• Grammarly has debuted a collection of specialized AI tools for aiding students
  • The AI agents can simulate grading, find citations, and predict reader reactions
  • The tools are part of the new Grammarly Docs platform

Grammarly is looking to take a more active role in helping students write with a new set of AI agents that go well beyond simply ensuring you use semicolons correctly. The company has released a set of eight AI agents built for specific writing support, embedding them directly into a new writing platform called Docs (not the Google kind).

The new features combine AI abilities with quieter digital assistance. You don’t need to write a prompt asking for specific help, just tap on the right tool, and Grammarly’s AI will help find sources, predict how a professor will react to your wordplay, and make sure you don’t sound like an AI yourself (RIP em-dash).

Grammarly has been augmenting its services with AI for a while, including rewriting tools and an AI chatbot last year. The new agents go beyond that reactive approach by using the context of your writing and the reason you’re writing it to offer advice without you having to explain it explicitly.

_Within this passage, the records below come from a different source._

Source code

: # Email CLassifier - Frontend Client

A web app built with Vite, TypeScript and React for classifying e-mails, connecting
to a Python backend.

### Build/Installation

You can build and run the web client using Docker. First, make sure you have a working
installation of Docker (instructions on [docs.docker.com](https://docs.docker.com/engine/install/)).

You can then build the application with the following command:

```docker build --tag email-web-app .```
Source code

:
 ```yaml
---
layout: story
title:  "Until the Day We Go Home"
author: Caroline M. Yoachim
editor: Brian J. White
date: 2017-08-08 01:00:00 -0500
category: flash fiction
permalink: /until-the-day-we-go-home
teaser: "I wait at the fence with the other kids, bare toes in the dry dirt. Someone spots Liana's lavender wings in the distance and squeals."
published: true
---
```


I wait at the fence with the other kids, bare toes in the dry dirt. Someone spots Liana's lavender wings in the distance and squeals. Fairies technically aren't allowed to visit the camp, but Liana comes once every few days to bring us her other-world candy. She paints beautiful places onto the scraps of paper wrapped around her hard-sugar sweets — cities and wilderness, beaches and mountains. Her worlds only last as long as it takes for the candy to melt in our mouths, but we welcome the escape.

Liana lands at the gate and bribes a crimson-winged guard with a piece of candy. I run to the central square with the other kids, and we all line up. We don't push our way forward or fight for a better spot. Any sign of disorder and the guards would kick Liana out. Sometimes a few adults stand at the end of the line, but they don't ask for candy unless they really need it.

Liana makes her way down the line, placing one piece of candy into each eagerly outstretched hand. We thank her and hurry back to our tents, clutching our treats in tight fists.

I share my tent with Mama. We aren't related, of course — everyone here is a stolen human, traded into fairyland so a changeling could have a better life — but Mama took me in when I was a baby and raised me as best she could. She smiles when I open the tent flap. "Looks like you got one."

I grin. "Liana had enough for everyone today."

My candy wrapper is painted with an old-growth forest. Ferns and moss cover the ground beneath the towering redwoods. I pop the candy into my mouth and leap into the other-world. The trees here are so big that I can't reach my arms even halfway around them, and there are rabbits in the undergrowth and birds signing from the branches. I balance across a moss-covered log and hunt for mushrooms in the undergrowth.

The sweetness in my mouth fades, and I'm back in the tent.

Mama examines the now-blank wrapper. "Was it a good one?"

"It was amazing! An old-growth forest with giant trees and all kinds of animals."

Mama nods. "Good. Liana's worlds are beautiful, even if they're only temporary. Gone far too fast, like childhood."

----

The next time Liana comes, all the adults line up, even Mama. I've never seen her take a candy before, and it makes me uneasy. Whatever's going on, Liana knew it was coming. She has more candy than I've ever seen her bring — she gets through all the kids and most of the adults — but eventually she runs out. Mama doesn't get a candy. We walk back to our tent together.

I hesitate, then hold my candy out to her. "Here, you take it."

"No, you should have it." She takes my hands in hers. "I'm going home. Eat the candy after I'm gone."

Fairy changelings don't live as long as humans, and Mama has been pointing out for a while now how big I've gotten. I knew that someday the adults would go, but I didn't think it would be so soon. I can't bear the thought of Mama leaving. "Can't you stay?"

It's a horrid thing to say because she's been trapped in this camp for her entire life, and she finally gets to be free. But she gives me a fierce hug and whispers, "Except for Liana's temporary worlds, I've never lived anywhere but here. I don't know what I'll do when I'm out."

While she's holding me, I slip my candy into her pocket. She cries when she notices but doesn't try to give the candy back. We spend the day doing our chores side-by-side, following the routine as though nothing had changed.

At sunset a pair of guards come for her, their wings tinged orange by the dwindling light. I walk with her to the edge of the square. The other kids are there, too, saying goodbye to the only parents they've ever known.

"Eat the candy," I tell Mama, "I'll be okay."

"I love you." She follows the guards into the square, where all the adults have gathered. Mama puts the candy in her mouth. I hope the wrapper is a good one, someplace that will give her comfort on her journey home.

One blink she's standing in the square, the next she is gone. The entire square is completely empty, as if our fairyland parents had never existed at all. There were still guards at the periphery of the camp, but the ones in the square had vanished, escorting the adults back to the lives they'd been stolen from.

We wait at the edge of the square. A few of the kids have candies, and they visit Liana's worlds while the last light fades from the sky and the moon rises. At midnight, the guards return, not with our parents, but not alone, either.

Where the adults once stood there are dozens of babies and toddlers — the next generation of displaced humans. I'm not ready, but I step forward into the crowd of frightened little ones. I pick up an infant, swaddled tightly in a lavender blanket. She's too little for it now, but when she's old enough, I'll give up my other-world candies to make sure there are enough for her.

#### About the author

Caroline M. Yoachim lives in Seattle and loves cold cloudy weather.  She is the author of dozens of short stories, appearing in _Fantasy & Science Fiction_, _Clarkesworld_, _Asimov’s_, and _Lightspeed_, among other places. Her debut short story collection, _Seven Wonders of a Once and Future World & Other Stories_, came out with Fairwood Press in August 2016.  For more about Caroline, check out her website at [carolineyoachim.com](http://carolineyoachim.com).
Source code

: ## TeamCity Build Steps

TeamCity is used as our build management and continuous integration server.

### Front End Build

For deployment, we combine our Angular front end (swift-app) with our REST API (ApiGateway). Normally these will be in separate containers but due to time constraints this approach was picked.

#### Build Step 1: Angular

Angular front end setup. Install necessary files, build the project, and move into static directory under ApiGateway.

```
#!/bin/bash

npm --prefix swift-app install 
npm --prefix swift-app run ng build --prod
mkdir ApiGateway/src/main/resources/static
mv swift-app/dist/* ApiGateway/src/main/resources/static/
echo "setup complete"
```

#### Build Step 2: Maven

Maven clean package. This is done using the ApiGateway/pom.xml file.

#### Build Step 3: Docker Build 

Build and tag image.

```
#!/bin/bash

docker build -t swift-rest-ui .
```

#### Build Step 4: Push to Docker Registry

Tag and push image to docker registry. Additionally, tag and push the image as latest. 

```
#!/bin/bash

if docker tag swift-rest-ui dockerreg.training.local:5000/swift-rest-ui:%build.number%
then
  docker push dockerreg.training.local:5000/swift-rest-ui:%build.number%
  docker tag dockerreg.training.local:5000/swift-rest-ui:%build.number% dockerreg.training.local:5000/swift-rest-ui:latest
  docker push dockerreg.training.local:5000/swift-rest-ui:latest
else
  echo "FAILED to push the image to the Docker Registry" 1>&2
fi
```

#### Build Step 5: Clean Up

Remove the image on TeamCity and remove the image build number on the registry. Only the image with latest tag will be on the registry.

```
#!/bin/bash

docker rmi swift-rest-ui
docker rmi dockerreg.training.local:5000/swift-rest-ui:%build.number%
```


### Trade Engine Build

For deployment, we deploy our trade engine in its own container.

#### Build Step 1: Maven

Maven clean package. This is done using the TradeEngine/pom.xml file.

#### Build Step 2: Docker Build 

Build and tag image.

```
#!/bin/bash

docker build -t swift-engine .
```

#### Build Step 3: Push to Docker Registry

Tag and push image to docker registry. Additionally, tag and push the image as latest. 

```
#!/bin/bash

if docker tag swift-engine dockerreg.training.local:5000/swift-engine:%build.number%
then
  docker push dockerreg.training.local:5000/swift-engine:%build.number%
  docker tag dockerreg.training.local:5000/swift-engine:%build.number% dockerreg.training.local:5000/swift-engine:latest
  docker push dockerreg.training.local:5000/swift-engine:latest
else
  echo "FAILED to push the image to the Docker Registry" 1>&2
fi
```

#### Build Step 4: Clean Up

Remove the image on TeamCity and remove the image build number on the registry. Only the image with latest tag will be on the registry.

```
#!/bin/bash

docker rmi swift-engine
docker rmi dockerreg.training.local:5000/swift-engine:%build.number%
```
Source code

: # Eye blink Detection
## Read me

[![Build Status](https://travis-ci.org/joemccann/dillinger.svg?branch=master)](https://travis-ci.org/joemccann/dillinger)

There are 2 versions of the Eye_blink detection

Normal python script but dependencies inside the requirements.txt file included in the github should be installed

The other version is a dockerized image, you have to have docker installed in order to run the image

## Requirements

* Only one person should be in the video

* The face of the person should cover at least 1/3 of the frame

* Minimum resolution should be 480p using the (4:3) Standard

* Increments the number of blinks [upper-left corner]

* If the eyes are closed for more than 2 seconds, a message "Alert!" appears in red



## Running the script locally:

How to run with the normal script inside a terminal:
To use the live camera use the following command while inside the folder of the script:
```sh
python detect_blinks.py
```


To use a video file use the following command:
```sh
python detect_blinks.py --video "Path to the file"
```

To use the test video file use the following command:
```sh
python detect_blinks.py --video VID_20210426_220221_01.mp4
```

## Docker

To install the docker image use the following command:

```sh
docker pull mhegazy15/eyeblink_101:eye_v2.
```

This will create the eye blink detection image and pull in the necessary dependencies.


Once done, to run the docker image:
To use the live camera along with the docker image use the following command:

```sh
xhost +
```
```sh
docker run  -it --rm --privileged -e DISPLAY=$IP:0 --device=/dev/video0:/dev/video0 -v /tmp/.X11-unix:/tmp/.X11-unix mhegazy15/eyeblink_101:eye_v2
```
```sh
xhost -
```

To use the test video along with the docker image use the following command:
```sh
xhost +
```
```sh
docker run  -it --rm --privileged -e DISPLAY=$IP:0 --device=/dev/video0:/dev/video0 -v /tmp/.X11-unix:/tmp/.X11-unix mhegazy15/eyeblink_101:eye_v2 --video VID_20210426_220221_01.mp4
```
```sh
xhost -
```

Grammarly is pitching the new tools to both students and professionals, but the academic demand seems particularly dire. Students are currently torn between doing whatever it takes to succeed academically and compromising that success with unethical AI use that bypasses the actual learning.

Grammarly’s bet is that students who don’t want to cheat themselves with AI can use these tools to help them learn, not do it for them. They could use the AI Grader for feedback that mimics a real instructor’s assessment using course-specific materials and details of what the teacher is looking for. The Citation Finder agent can check your sources and help you find better ones, formatting them properly, too. Plus, the Expert Review agent can offer domain-specific feedback on writing in fields like law and medicine, measuring arguments against professional standards.

And if you perhaps inadvertently hew too closely to a source, the Plagiarism Checker will help flag unintentional copying done when you’re up late. And the AI Detector checks to make sure your fatigue hasn’t made your writing seem machine-generated.

Learning for a world of AI

The tools can help students succeed in the long term, according to Grammarly, by teaching them how to research and write well without compromising ethics, even though AI tools and shortcuts are everywhere.

According to the company’s internal research, only 18% of college students feel “very prepared” to use AI professionally after graduation, despite the demand for AI literacy among employers. Grammarly wants to become the training ground for those skills without undermining academic integrity along the way. You can access all these tools in Grammarly’s new docs platform, both as a free and paid subscriber.

Of course, Grammarly’s not the only player chasing this idea. Microsoft Copilot in Word offers some similar features to Grammarly, as does Google’s Gemini AI in Google Docs. But Grammarly’s approach is both more comprehensive and streamlined because of its focus on avoiding having an AI write everything for the user. That’s what might make this update stick.

Because while Grammarly could have just been another AI writing tool, it made its AI support take a step back. As imperfect as all AI tools are, at least this approach tries to address the very real crisis of people having no idea how to use AI writing aides ethically, if they even want to.